The primary surgeon and pathology team met in the operating room to discuss the specimen including orientation after specimen removal. All specimens were transported directly from the operating room to the pathology laboratory and fixed in formalin. Processing included routine paraffin embedding, microtome slicing, and hematoxylin and eosin staining. Paraffin blocks were created for each centimeter of tumor specimen, and a microtome was used to cut tissue slices 2 to 6 micrometers in thickness from each block for histopathologic analysis. Slices were routinely prepared every 0.5 millimeter within each block.

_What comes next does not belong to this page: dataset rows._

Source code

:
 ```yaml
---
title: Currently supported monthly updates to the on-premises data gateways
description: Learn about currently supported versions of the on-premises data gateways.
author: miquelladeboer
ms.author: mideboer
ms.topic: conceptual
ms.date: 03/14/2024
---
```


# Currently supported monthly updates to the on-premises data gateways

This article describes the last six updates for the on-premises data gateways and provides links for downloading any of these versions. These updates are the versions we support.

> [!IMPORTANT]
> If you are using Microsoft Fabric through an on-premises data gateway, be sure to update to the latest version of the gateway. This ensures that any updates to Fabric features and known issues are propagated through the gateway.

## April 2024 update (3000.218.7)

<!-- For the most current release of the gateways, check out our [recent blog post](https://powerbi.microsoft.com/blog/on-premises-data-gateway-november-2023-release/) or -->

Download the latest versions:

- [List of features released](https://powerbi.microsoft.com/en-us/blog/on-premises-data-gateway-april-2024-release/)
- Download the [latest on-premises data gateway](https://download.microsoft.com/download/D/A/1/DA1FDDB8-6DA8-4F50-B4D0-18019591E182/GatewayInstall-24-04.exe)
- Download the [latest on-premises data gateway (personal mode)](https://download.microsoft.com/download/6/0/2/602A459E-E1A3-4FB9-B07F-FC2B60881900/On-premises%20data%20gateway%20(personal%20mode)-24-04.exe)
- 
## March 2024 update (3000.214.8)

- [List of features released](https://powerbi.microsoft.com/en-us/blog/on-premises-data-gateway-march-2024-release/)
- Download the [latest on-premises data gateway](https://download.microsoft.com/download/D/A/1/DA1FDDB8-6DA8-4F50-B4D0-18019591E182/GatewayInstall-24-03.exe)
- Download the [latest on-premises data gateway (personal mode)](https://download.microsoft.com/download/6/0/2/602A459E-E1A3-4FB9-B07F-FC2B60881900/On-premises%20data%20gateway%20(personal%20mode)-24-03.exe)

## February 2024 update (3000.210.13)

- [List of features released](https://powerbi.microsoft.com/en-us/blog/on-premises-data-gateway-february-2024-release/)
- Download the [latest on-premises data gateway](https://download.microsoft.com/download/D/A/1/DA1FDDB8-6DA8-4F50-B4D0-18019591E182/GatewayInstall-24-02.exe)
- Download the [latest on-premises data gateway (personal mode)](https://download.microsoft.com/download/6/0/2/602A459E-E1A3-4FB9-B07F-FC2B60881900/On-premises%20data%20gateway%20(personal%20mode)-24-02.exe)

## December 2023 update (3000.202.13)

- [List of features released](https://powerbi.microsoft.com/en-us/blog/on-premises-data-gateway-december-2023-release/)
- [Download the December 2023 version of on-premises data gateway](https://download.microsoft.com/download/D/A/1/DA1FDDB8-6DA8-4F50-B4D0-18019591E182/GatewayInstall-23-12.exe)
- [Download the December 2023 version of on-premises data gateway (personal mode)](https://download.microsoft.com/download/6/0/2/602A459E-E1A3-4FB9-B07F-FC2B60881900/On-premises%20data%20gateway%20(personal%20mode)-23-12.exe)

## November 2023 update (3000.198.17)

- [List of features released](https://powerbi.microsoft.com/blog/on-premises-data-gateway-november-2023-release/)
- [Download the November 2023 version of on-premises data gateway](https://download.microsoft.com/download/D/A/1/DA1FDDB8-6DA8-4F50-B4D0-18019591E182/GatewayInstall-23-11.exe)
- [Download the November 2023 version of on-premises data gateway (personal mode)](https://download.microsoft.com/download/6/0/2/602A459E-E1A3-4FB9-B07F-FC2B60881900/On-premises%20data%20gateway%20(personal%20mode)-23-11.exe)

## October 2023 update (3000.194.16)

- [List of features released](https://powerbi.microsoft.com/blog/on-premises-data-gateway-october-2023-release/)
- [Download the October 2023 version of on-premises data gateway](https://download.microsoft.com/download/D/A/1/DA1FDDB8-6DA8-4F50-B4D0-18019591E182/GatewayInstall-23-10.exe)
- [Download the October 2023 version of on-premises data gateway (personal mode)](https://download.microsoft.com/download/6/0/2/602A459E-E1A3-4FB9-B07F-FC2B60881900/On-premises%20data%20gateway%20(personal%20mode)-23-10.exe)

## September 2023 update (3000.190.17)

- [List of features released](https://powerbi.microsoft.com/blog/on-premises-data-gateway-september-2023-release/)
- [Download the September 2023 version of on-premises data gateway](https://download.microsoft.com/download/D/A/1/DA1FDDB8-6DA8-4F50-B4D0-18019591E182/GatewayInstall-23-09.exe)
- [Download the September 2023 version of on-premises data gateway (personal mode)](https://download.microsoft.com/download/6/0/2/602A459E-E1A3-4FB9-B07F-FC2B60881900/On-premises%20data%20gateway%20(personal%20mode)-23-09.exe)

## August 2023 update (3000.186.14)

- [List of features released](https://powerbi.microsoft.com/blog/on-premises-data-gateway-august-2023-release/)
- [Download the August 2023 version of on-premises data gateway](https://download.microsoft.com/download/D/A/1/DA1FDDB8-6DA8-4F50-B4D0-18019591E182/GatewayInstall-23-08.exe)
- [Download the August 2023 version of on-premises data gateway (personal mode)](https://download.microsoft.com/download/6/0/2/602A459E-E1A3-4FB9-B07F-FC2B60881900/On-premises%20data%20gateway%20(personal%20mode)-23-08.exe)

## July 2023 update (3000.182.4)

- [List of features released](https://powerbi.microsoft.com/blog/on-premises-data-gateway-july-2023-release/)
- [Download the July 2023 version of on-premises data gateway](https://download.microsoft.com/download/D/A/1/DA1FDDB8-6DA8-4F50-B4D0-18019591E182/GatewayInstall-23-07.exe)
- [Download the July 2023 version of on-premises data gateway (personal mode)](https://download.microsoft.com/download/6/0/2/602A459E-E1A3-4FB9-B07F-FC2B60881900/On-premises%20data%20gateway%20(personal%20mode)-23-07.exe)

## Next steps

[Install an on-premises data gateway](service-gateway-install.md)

Frequency and percentage statistics were used to describe the clinical characteristics of the sample. χ 2 analysis was performed to test for any significant associations between the independent albumin groups (4+, 3.5 to 3.9, and 3.0 to 3.4 g/dL) in relation to postoperative complications, as well as demographic and clinical parameters of interest. Continuous outcomes such as age and weight were compared between the albumin groups using 1-way analysis of variance. Means and standard deviations were reported for the analyses of variance. Multivariate logistic regression analysis was performed to control for clinical variables and medical comorbidities when testing the association between albumin and dehiscence. Adjusted odds ratios with 95% confidence interval were reported and interpreted for the logistic regression analysis. Statistical significance was assumed at a P value of 0.05, and all analyses were performed using SPSS, version 26 (IBM Corp., Armonk, NY).